Soaked the carb overnight, figured out how to put the fuel pump back together and started first pull! Idled a little high but didn't die. I don't know where I'm supposed to set the rich lean needle thing

Correction, dies after a minute and idles way to high.
not sure how to fix the idle, but its dying from the bad fuel pump


----------



## onthewater102 (Jul 24, 2014)

Usually you gently set the mix screw(s) and then back them off ~1 turn and adjust from there with the engine running in a tank. You'll need to fine tune the adjustment with the boat in the water idling in gear. Looking up instructions isn't too hard for most motors.
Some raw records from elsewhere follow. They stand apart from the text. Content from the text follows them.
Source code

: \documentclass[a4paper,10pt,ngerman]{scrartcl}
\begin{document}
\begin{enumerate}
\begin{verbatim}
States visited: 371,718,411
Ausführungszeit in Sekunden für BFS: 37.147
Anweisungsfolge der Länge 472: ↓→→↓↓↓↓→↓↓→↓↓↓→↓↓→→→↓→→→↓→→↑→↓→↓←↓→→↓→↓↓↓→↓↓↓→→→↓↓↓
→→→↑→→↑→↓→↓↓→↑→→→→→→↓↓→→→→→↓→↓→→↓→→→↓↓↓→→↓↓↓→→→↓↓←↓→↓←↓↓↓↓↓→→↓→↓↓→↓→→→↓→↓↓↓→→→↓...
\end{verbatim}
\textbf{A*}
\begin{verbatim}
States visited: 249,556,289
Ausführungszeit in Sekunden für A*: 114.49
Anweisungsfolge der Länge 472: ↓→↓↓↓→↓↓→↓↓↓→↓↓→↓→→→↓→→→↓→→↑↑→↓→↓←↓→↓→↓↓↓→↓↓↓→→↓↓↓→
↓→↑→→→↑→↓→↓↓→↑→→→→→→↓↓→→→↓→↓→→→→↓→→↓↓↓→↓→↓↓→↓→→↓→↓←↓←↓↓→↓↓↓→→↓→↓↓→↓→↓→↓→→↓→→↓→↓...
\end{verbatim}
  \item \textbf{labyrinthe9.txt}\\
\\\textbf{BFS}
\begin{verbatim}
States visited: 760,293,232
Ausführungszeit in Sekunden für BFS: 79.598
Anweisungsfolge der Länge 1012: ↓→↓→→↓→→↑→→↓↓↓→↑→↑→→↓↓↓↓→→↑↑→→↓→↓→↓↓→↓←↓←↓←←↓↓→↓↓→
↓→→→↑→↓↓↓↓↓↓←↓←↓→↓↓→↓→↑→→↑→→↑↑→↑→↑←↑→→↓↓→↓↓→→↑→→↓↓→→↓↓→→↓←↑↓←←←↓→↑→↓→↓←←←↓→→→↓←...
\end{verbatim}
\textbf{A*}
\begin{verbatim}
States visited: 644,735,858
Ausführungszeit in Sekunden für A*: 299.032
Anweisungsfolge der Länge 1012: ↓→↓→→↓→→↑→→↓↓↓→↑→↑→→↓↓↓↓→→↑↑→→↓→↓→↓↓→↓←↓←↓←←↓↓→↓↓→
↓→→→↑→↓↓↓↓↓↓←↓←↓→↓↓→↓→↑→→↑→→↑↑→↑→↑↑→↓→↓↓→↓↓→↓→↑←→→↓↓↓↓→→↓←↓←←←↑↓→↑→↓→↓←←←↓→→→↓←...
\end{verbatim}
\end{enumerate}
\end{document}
As far as the fuel pump - is it just a diaphragm internal? Those are cheap to replace/rebuild if it is (<$10)


----------



## josh870 (Jul 24, 2014)

cheapest pump i could find is $40 on amazon. i figured out the needle, but its definitely idling too high and i dont know how to fix that. and it sputters out when i try to slow it down to shift.


----------



## onthewater102 (Jul 24, 2014)

does your motor have a threaded rod connecting the throttle cable to the throttle plate? it could be that the rod needs adjustment too - that was the issue with mine


----------



## josh870 (Jul 24, 2014)

i think i might have just messed up putting the carb back together. i dont see any way of adjusting anything


----------



## fakirone (Jul 24, 2014)

[url=https://www.tinboats.net/forum/viewtopic.php?p=360321#p360321 said:


> onthewater102 » 21 Jul 2014, 10:02[/url]"]RULE #1 of buying used motors ALWAYS REPLACE THE IMPELLER AND LOWER UNIT OIL
> 
> 
> 
> ...


Yup, that was me. I even knew better. Would up spending almost $300 in parts and about a weeks worth of nights fixing the damage... and honestly I was lucky, no piston or cylinder damage. OR I could have replaced the impeller before running on the river (which I had to do anyways once I overheated it) and been done. 
I will NEVER run a motor again without know 100% positive how old the impeller is. Never.


----------



## josh870 (Jul 25, 2014)

Alright the motor starts up so beautifully but it dies when I give it throttle or slow it down


----------



## onthewater102 (Jul 25, 2014)

too rich


----------



## SumDumGuy (Jul 25, 2014)

[url=https://www.tinboats.net/forum/viewtopic.php?p=360957#p360957 said:


> onthewater102 » 25 Jul 2014, 13:51[/url]"]too rich



the share the wealth, bro! :LOL2:


----------



## josh870 (Jul 28, 2014)

i just had the needle too loose so yea it was way too rich. runs fine now, still need a fuel pump though. ordering that tomorrow. this is an awesome little motor, thanks for the help guys!


----------



## David Bartlett (Aug 11, 2014)

Josh,

You can get a repair kit for that pump from Napa, for around $15. The instructions for repair can be found on Leroy's site. Have to take care to be very clean, but I have repaired two different OMC pumps with success.


----------



## josh870 (Aug 11, 2014)

i ordered the pump already 2 weeks ago. along with a rebuild kit for the carb and the motor runs sweeeeet


----------



## Kismet (Aug 11, 2014)

[url=https://www.tinboats.net/forum/viewtopic.php?p=362971#p362971 said:


> josh870 » 17 minutes ago[/url]"]i ordered the pump already 2 weeks ago. along with a rebuild kit for the carb and the motor runs sweeeeet




You maintain that thing and you'll have a motor for life.

Nice work.

Be safe. =D>


----------



## onthewater102 (Aug 12, 2014)

Yup - I've still got my grandfather's '55 Johnson and it runs like a champ


----------



## josh870 (Aug 14, 2014)

thanks. im gonna try to see if this motor will make it another 47 years


----------



## SumDumGuy (Aug 14, 2014)

[url=https://www.tinboats.net/forum/viewtopic.php?p=363300#p363300 said:


> josh870 » 14 Aug 2014, 08:16[/url]"]thanks. im gonna try to see if this motor will make it another 47 years



It's kinda like anything else. If you take care of it and do proper maintenance (and it's not a piece of Chinese crap) it will last a long time.
These motors are cool 'cause they are made in the USA when the USA made stuff and when the USA made stuff it was the best a person could get.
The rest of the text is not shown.